Page:Leblanc - Les Heures de mystère, paru dans Gil Blas, 1892-1896.djvu/173

Le texte de cette page a été corrigé et est conforme au fac-similé.

Ils eurent quelques jours heureux. Mathilde, anxieuse, épiait l’approche de son amant. Un simple peignoir l’enveloppait. Et, tandis qu’il questionnait Vourdane, elle écartait les pans de son vêtement et montrait à Paul sa nudité superbe.

Mais avec le temps grandit en eux la tristesse insondable de leur amour.

Tout amour, pour n’être point trop douloureux, exige différentes joies : la joie de se voir, de se contempler, de s’appartenir, et aussi la joie de causer. Cette joie leur manquait. On a tant de choses et tant de choses à se dire quand on s’aime ! Ils ne pouvaient se les dire. Ils ne connaissaient pas le tremblement des voix qui murmurent les phrases tendres. L’un ne saurait jamais comment l’autre prononçait : « Je t’aime ! »
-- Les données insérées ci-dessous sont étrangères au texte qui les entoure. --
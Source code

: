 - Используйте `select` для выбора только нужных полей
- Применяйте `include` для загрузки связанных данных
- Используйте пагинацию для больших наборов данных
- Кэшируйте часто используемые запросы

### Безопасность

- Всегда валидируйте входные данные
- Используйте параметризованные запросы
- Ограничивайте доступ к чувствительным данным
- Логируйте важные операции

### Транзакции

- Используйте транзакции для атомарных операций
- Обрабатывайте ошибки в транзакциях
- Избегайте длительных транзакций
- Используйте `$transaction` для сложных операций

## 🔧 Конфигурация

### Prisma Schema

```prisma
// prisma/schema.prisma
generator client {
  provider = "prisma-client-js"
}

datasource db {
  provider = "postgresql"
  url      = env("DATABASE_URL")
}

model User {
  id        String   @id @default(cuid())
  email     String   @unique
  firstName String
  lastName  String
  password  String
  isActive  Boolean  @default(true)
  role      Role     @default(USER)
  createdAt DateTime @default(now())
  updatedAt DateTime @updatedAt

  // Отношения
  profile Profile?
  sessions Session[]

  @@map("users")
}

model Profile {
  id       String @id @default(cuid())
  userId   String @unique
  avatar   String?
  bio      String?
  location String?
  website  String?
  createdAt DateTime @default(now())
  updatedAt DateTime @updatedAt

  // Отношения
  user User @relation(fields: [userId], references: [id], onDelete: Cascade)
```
Oh ! l’horrible supplice ! Ils se regardaient indéfiniment, et leurs lèvres épelaient les mots, tous les mots qu’ils n’avaient pas le droit de clamer. Ils étaient condamnés au silence, au monstrueux silence. Les supplications du désir, les cris d’extase, les admirations bruyantes, les balbutiements de volupté, les calmes entretiens après les emportements farouches, tout leur était interdit. Silencieusement, sans un bruit, ils devaient s’embrasser, se prendre, s’en aller.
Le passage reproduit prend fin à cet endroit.